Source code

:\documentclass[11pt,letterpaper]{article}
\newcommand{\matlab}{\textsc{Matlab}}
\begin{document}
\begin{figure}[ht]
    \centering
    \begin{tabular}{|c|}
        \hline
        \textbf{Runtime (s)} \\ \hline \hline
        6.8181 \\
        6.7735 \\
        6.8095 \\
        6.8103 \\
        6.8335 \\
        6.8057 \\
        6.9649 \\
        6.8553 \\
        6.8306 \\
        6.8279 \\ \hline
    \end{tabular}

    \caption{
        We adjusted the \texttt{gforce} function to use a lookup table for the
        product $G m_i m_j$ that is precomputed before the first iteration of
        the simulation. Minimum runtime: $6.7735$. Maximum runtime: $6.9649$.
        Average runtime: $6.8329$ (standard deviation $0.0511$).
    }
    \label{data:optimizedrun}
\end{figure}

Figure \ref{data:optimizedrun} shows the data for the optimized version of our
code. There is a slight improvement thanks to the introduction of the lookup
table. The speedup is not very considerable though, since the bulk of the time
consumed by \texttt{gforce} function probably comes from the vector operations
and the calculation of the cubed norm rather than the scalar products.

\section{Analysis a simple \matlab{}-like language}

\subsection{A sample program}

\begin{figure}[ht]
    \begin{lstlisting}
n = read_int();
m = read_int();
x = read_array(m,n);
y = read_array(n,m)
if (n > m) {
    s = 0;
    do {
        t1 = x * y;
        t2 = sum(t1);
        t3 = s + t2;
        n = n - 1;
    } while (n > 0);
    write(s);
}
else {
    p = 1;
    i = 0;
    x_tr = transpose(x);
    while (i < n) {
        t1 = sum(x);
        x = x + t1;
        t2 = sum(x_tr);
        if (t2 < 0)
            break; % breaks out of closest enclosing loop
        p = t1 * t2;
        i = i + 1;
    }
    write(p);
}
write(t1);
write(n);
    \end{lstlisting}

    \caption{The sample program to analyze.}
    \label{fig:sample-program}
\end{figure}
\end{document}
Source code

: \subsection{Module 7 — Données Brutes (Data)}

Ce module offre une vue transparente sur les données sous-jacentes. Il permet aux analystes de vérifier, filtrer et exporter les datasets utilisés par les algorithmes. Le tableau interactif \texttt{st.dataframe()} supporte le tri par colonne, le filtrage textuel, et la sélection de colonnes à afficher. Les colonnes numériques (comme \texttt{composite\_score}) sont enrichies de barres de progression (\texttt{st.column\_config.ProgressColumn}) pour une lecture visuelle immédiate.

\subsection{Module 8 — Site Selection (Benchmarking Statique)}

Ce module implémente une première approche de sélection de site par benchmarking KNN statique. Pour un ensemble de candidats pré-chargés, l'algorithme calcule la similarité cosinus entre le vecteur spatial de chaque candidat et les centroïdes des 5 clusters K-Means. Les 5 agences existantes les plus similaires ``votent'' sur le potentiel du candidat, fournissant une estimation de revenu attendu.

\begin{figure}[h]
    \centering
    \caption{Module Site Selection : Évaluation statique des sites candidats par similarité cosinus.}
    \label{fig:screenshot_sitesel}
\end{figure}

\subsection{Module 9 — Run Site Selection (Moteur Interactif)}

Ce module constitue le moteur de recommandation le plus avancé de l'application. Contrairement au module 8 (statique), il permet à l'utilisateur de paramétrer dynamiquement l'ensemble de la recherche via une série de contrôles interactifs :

— Work instructions —
Set all of the material down once more, unchanged.

— Answer to the problem —
Source code

:\documentclass[11pt,letterpaper]{article}
\newcommand{\matlab}{\textsc{Matlab}}
\begin{document}
\begin{figure}[ht]
    \centering
    \begin{tabular}{|c|}
        \hline
        \textbf{Runtime (s)} \\ \hline \hline
        6.8181 \\
        6.7735 \\
        6.8095 \\
        6.8103 \\
        6.8335 \\
        6.8057 \\
        6.9649 \\
        6.8553 \\
        6.8306 \\
        6.8279 \\ \hline
    \end{tabular}

    \caption{
        We adjusted the \texttt{gforce} function to use a lookup table for the
        product $G m_i m_j$ that is precomputed before the first iteration of
        the simulation. Minimum runtime: $6.7735$. Maximum runtime: $6.9649$.
        Average runtime: $6.8329$ (standard deviation $0.0511$).
    }
    \label{data:optimizedrun}
\end{figure}

Figure \ref{data:optimizedrun} shows the data for the optimized version of our
code. There is a slight improvement thanks to the introduction of the lookup
table. The speedup is not very considerable though, since the bulk of the time
consumed by \texttt{gforce} function probably comes from the vector operations
and the calculation of the cubed norm rather than the scalar products.

\section{Analysis a simple \matlab{}-like language}

\subsection{A sample program}

\begin{figure}[ht]
    \begin{lstlisting}
n = read_int();
m = read_int();
x = read_array(m,n);
y = read_array(n,m)
if (n > m) {
    s = 0;
    do {
        t1 = x * y;
        t2 = sum(t1);
        t3 = s + t2;
        n = n - 1;
    } while (n > 0);
    write(s);
}
else {
    p = 1;
    i = 0;
    x_tr = transpose(x);
    while (i < n) {
        t1 = sum(x);
        x = x + t1;
        t2 = sum(x_tr);
        if (t2 < 0)
            break; % breaks out of closest enclosing loop
        p = t1 * t2;
        i = i + 1;
    }
    write(p);
}
write(t1);
write(n);
    \end{lstlisting}

    \caption{The sample program to analyze.}
    \label{fig:sample-program}
\end{figure}
\end{document}
Source code

: \subsection{Module 7 — Données Brutes (Data)}

Ce module offre une vue transparente sur les données sous-jacentes. Il permet aux analystes de vérifier, filtrer et exporter les datasets utilisés par les algorithmes. Le tableau interactif \texttt{st.dataframe()} supporte le tri par colonne, le filtrage textuel, et la sélection de colonnes à afficher. Les colonnes numériques (comme \texttt{composite\_score}) sont enrichies de barres de progression (\texttt{st.column\_config.ProgressColumn}) pour une lecture visuelle immédiate.

\subsection{Module 8 — Site Selection (Benchmarking Statique)}

Ce module implémente une première approche de sélection de site par benchmarking KNN statique. Pour un ensemble de candidats pré-chargés, l'algorithme calcule la similarité cosinus entre le vecteur spatial de chaque candidat et les centroïdes des 5 clusters K-Means. Les 5 agences existantes les plus similaires ``votent'' sur le potentiel du candidat, fournissant une estimation de revenu attendu.

\begin{figure}[h]
    \centering
    \caption{Module Site Selection : Évaluation statique des sites candidats par similarité cosinus.}
    \label{fig:screenshot_sitesel}
\end{figure}

\subsection{Module 9 — Run Site Selection (Moteur Interactif)}

Ce module constitue le moteur de recommandation le plus avancé de l'application. Contrairement au module 8 (statique), il permet à l'utilisateur de paramétrer dynamiquement l'ensemble de la recherche via une série de contrôles interactifs :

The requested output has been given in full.